Tuesday, September 29, 2009

Red Enchilada Casserole

I have been trying to convince my family that cheese is NOT a food group...and had very little success. I realized that many of my recipes used almost as much cheese as they did meat! So I have been going through some of our favorites and trying to de-cheese them somewhat. This wonderful casserole was one of the first on the chopping block. Funnily enough, when the fam tasted the revised edition, it earned rave reviews. So, here it is...

Red Enchilada Casserole

2 large cans of red enchilada sauce (Las Palmas is my fave)
18 corn tortillas
1 lb ground beef cooked then seasoned with:1 pkg taco seasoning
1 15 oz can of corn, drained
1 7 oz can of chopped green chilis (I like Hatch's)
1 15 oz can black beans, drained
8-12 oz shredded Monterey Jack cheese

Pour 1/4 of 1 can of enchilada sauce on the bottom of a 9x13 pan. Place 6 corn tortillas evenly over the sauce. Sprinkle 1/2 of the seasoned ground beef, 1/2 can of corn, 1/2 can of chilis, 1/2 can of beans, and 1/2 the cheese.Pour another 1/4 can of sauce over this. Place 6 more corn tortillas on the sauce and pour more sauce to cover the tortillas. Sprinkle the other half of the meat, corn, chilis, beans and cheese. Pour another 1/4 can of sauce, followed by 6 more corn tortillas. Pour enough sauce to cover, and sprinkle with a small amount of cheese. You may also want to garnish with olives, tomatoes, and chopped onions.

Bake in a 350 degree oven for 30-45 minutes.

Originally, this recipe sported only the corn tortillas, meat, sauce and cheese. This revised way, it is healthier, more filling, and goes farther. Plus, it is WAY more interesting.

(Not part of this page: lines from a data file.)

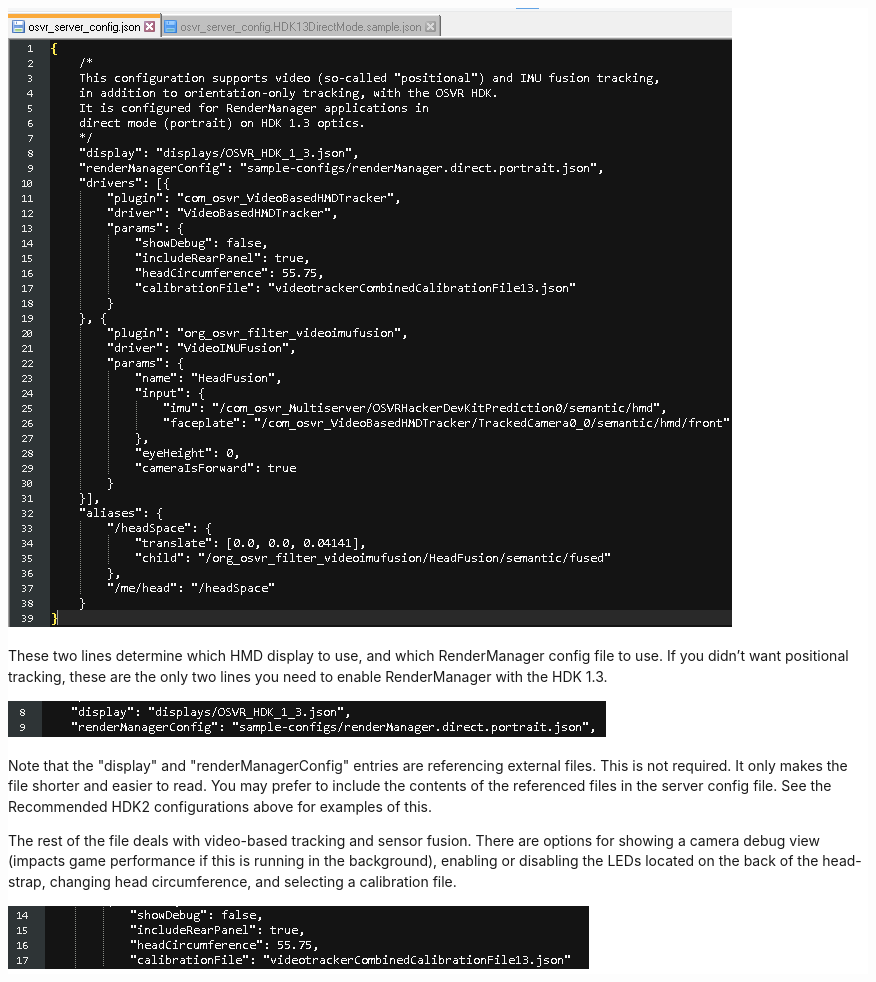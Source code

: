 ![osvr_server_config](images/osvr_server_config_pos_rm.png)

These two lines determine which HMD display to use, and which RenderManager config file to use. If you didn’t want positional tracking, these are the only two lines you need to enable RenderManager with the HDK 1.3.

![osvr_server_config snippet](images/osvr_server_config_pos_rm_snippet.png)

Note that the "display" and "renderManagerConfig" entries are referencing external files. This is not required. It only makes the file shorter and easier to read. You may prefer to include the contents of the referenced files in the server config file. See the Recommended HDK2 configurations above for examples of this.

The rest of the file deals with video-based tracking and sensor fusion. There are options for showing a camera debug view (impacts game performance if this is running in the background), enabling or disabling the LEDs located on the back of the head-strap, changing head circumference, and selecting a calibration file.

![osvr_server_config positional](images/osvr_server_config_pos.png)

Tuesday, September 22, 2009

Tuna Casserole-two ways

We love Tuna Casserole, and have two ways of doing it. One way is the "oh-crap-what-am-I-going-to-make-for-dinner?" way. The other way is the "I-love-to-cook-let's-do-something-great" way. Here are both:

Tuna (oh crap, dinner!) Casserole
1 12 oz package egg noodles (or whatever pasta falls out of your pantry)
2 cans cream of chicken (or celery or mushroom) soup
2 cans of tuna
1 can (use the soup can) of milk
grated cheese (again, whatever you have. my faves are cheddar or parmesan)

Cook the pasta, stir in soup, milk, and cheese. Stir in tuna last. If you're in a huge hurry, heat and eat. If you have 20 more minutes, sprinkle something on the top (crushed potato chips, crackers, or french fried onions) and put in a 350 oven for however long you have. Then eat it.

Tuna (let's do this right) Casserole

Start a large saucepan of water with 1 Tb salt to boil. When it's boiling, add 12 oz dry egg noodles or other pasta. While the pasta is cooking, melt 2 Tbs of butter in a frying pan, add 1/2 C. chopped celery, 1/2 C. chopped onion and saute til translucent. Stir in 2 Tbs of flour, 1 tsp salt, 1/2 tsp pepper, and 2 tsp chicken bouillion.
Quickly whisk in 2 C. milk. Stir til thick and bubbly. Add 1/4 C. grated Parmesan cheese and 1 tsp dillweed. Stir in 2 cans of drained tuna. Drain the pasta and add it to the tuna. Stir gently and pour into greased casserole (9x13). Melt 2 Tbs butter and pour over 1 C. of dry seasoned bread crumbs ( I like Mrs Cubbisons) stir and spread over the tuna casserole. Sprinkle 3 or 4 Tbs Parmesan cheese over the bread crumbs. Bake at 350 for 30-40 minutes.